By Hazzan Jacob Sandler.
When it comes to God, there is infinity – limitless and impossible to describe fully. Any positive description is inherently limited, and therefore incomplete at best and nearly blasphemous at worst. Maimonides recognized this, and insisted that people should speak of God only in negative language – not negative like ‘bad’ but negative like ‘not’. As it is written, ‘vehaChochmah meAyin timatzeh” (Job 28:12)’ Literally translated: “where is wisdom found?” but ‘meAyin’ could be translated as ‘from nothingness’ as in, “Wisdom from nothingness is found.” So in the negative, God is unending, incomparable, beyond all praise etc. Another solution is to describe God’s attributes or actions, as opposed to God Himself. For example, God’s love is great or God heals the broken hearted.
The infinite God is so unknowable that all names are just refractions of the ultimate truth. And the 4-letter name that is the most holy of all, Y-H-V-H, we don’t even pronounce aloud. From this we learn that a name, like any word or label, makes something finite. Somewhere between nothing and everything is many. This is the core of the promise God makes to Abraham, to Isaac and to Jacob, to make their offspring numerous as the stars in Heaven.

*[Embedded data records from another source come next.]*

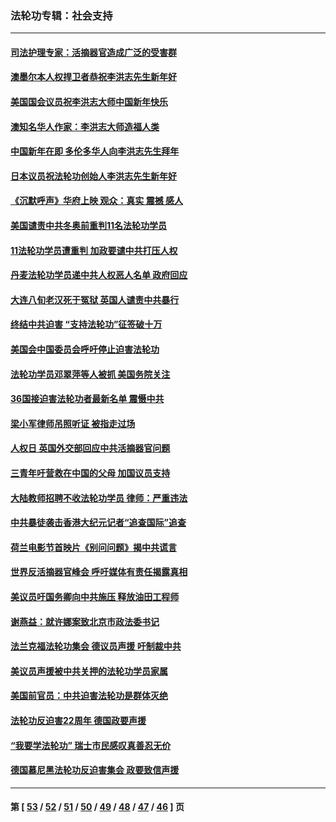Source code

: ### 法轮功专辑：社会支持
---
#### [司法护理专家：活摘器官造成广泛的受害群](../../pages/nf4386/n13570425.md?02130430) 
#### [澳墨尔本人权捍卫者恭祝李洪志先生新年好](../../pages/nf4386/n13556164.md?02130430) 
#### [美国国会议员祝李洪志大师中国新年快乐](../../pages/nf4386/n13554208.md?02130430) 
#### [澳知名华人作家：李洪志大师造福人类](../../pages/nf4386/n13552049.md?02130430) 
#### [中国新年在即 多伦多华人向李洪志先生拜年](../../pages/nf4386/n13531756.md?02130430) 
#### [日本议员祝法轮功创始人李洪志先生新年好](../../pages/nf4386/n13543228.md?02130430) 
#### [《沉默呼声》华府上映 观众：真实 震撼 感人](../../pages/nf4386/n13524739.md?02130430) 
#### [美国谴责中共冬奥前重判11名法轮功学员](../../pages/nf4386/n13521806.md?02130430) 
#### [11法轮功学员遭重判 加政要谴中共打压人权](../../pages/nf4386/n13521294.md?02130430) 
#### [丹麦法轮功学员递中共人权恶人名单 政府回应](../../pages/nf4386/n13497482.md?02130430) 
#### [大连八旬老汉死于冤狱 英国人谴责中共暴行](../../pages/nf4386/n13480118.md?02130430) 
#### [终结中共迫害 “支持法轮功”征签破十万](../../pages/nf4386/n13471084.md?02130430) 
#### [美国会中国委员会呼吁停止迫害法轮功](../../pages/nf4386/n13465411.md?02130430) 
#### [法轮功学员邓翠萍等人被抓 美国务院关注](../../pages/nf4386/n13451524.md?02130430) 
#### [36国接迫害法轮功者最新名单 震慑中共](../../pages/nf4386/n13445909.md?02130430) 
#### [梁小军律师吊照听证 被指走过场](../../pages/nf4386/n13437662.md?02130430) 
#### [人权日 英国外交部回应中共活摘器官问题](../../pages/nf4386/n13430243.md?02130430) 
#### [三青年吁营救在中国的父母 加国议员支持](../../pages/nf4386/n13429744.md?02130430) 
#### [大陆教师招聘不收法轮功学员 律师：严重违法](../../pages/nf4386/n13365839.md?02130430) 
#### [中共暴徒袭击香港大纪元记者“追查国际”追查](../../pages/nf4386/n13343404.md?02130430) 
#### [荷兰电影节首映片《别问问题》揭中共谎言](../../pages/nf4386/n13321179.md?02130430) 
#### [世界反活摘器官峰会 呼吁媒体有责任揭露真相](../../pages/nf4386/n13264475.md?02130430) 
#### [美议员吁国务卿向中共施压 释放油田工程师](../../pages/nf4386/n13233845.md?02130430) 
#### [谢燕益：就许娜案致北京市政法委书记](../../pages/nf4386/n13182701.md?02130430) 
#### [法兰克福法轮功集会 德议员声援 吁制裁中共](../../pages/nf4386/n13175975.md?02130430) 
#### [美议员声援被中共关押的法轮功学员家属](../../pages/nf4386/n13158310.md?02130430) 
#### [美国前官员：中共迫害法轮功是群体灭绝](../../pages/nf4386/n13157750.md?02130430) 
#### [法轮功反迫害22周年 德国政要声援](../../pages/nf4386/n13143632.md?02130430) 
#### [“我要学法轮功” 瑞士市民感叹真善忍无价](../../pages/nf4386/n13129633.md?02130430) 
#### [德国慕尼黑法轮功反迫害集会 政要致信声援](../../pages/nf4386/n13129148.md?02130430) 

---
#### 第 [ [53](./53.md?02130430) / [52](./52.md?02130430) / [51](./51.md?02130430) / [50](./50.md?02130430) / [49](./49.md?02130430) / [48](./48.md?02130430) / [47](./47.md?02130430) / [46](./46.md?02130430) ] 页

Often, we look at the stars and think they are infinite, but they are one step below infinite – they are beyond our ability to count. We simply cannot count every star in the sky, nor every grain of sand on the beach. God can count the stars. And God gives each one a name (Psalm 147:4)

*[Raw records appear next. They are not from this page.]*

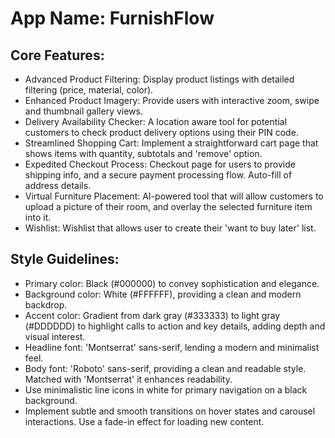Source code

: # **App Name**: FurnishFlow

## Core Features:

- Advanced Product Filtering: Display product listings with detailed filtering (price, material, color).
- Enhanced Product Imagery: Provide users with interactive zoom, swipe and thumbnail gallery views.
- Delivery Availability Checker: A location aware tool for potential customers to check product delivery options using their PIN code.
- Streamlined Shopping Cart: Implement a straightforward cart page that shows items with quantity, subtotals and 'remove' option.
- Expedited Checkout Process: Checkout page for users to provide shipping info, and a secure payment processing flow. Auto-fill of address details.
- Virtual Furniture Placement: AI-powered tool that will allow customers to upload a picture of their room, and overlay the selected furniture item into it.
- Wishlist: Wishlist that allows user to create their 'want to buy later' list.

## Style Guidelines:

- Primary color: Black (#000000) to convey sophistication and elegance.
- Background color: White (#FFFFFF), providing a clean and modern backdrop.
- Accent color: Gradient from dark gray (#333333) to light gray (#DDDDDD) to highlight calls to action and key details, adding depth and visual interest.
- Headline font: 'Montserrat' sans-serif, lending a modern and minimalist feel.
- Body font: 'Roboto' sans-serif, providing a clean and readable style. Matched with 'Montserrat' it enhances readability.
- Use minimalistic line icons in white for primary navigation on a black background.
- Implement subtle and smooth transitions on hover states and carousel interactions. Use a fade-in effect for loading new content.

And as the Book of Genesis, the stories of our Patriarchs and Matriarchs ends, we begin our journey from family, to tribes to a nation beginning with the words, “these are the names.” (Ex. 1:1) In context, these are the names of the sons of Israel who went to Egypt. Zooming out, these are the names of the children of Israel whose descendants would be remembered and redeemed from slavery. These are the names of the tribes that would settle in the promised land. These are the names of the family that would grow to fulfill God’s promise, through us, the generations destined to be numerous as the stars in the sky. And God counts us, and we each are called by name. The infinite unknowable God, knows each and every one of us by name.
As we begin this second book of the Torah, the Book of Shemot (Names), I remember this passage from Isaiah (56:5) “I will give them [who hold fast to My Covenant], in My House and within My walls, A monument and a name better than sons or daughters. I will give them an everlasting name which shall not perish.”